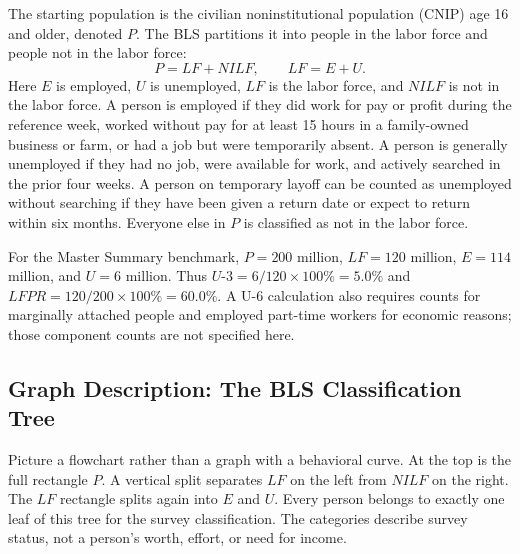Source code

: \documentclass[11pt,letterpaper]{article}
\begin{document}
The starting population is the civilian noninstitutional population (CNIP) age 16 and older, denoted $P$. The BLS partitions it into people in the labor force and people not in the labor force:
\begin{equation}
P = LF + NILF, \qquad LF = E + U.
\end{equation}
Here $E$ is employed, $U$ is unemployed, $LF$ is the labor force, and $NILF$ is not in the labor force. A person is employed if they did work for pay or profit during the reference week, worked without pay for at least 15 hours in a family-owned business or farm, or had a job but were temporarily absent. A person is generally unemployed if they had no job, were available for work, and actively searched in the prior four weeks. A person on temporary layoff can be counted as unemployed without searching if they have been given a return date or expect to return within six months. Everyone else in $P$ is classified as not in the labor force.

\begin{tcolorbox}[colback=blue!5!white,colframe=blue!75!black,title=\textbf{SSOT Benchmark: Population and Headline Rates}]
For the Master Summary benchmark, $P=200$ million, $LF=120$ million, $E=114$ million, and $U=6$ million. Thus $U$-$3=6/120\times100\%=5.0\%$ and $LFPR=120/200\times100\%=60.0\%$. A U-6 calculation also requires counts for marginally attached people and employed part-time workers for economic reasons; those component counts are not specified here.
\end{tcolorbox}

\subsection{Graph Description: The BLS Classification Tree}
Picture a flowchart rather than a graph with a behavioral curve. At the top is the full rectangle $P$. A vertical split separates $LF$ on the left from $NILF$ on the right. The $LF$ rectangle splits again into $E$ and $U$. Every person belongs to exactly one leaf of this tree for the survey classification. The categories describe survey status, not a person's worth, effort, or need for income.
\end{document}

--------------------------------

▶ _Your assignment_
All of the material above is to be copied exactly, except for its images.

▶ _Result below_
Source code

: \documentclass[11pt,letterpaper]{article}
\begin{document}
The starting population is the civilian noninstitutional population (CNIP) age 16 and older, denoted $P$. The BLS partitions it into people in the labor force and people not in the labor force:
\begin{equation}
P = LF + NILF, \qquad LF = E + U.
\end{equation}
Here $E$ is employed, $U$ is unemployed, $LF$ is the labor force, and $NILF$ is not in the labor force. A person is employed if they did work for pay or profit during the reference week, worked without pay for at least 15 hours in a family-owned business or farm, or had a job but were temporarily absent. A person is generally unemployed if they had no job, were available for work, and actively searched in the prior four weeks. A person on temporary layoff can be counted as unemployed without searching if they have been given a return date or expect to return within six months. Everyone else in $P$ is classified as not in the labor force.

\begin{tcolorbox}[colback=blue!5!white,colframe=blue!75!black,title=\textbf{SSOT Benchmark: Population and Headline Rates}]
For the Master Summary benchmark, $P=200$ million, $LF=120$ million, $E=114$ million, and $U=6$ million. Thus $U$-$3=6/120\times100\%=5.0\%$ and $LFPR=120/200\times100\%=60.0\%$. A U-6 calculation also requires counts for marginally attached people and employed part-time workers for economic reasons; those component counts are not specified here.
\end{tcolorbox}

\subsection{Graph Description: The BLS Classification Tree}
Picture a flowchart rather than a graph with a behavioral curve. At the top is the full rectangle $P$. A vertical split separates $LF$ on the left from $NILF$ on the right. The $LF$ rectangle splits again into $E$ and $U$. Every person belongs to exactly one leaf of this tree for the survey classification. The categories describe survey status, not a person's worth, effort, or need for income.
\end{document}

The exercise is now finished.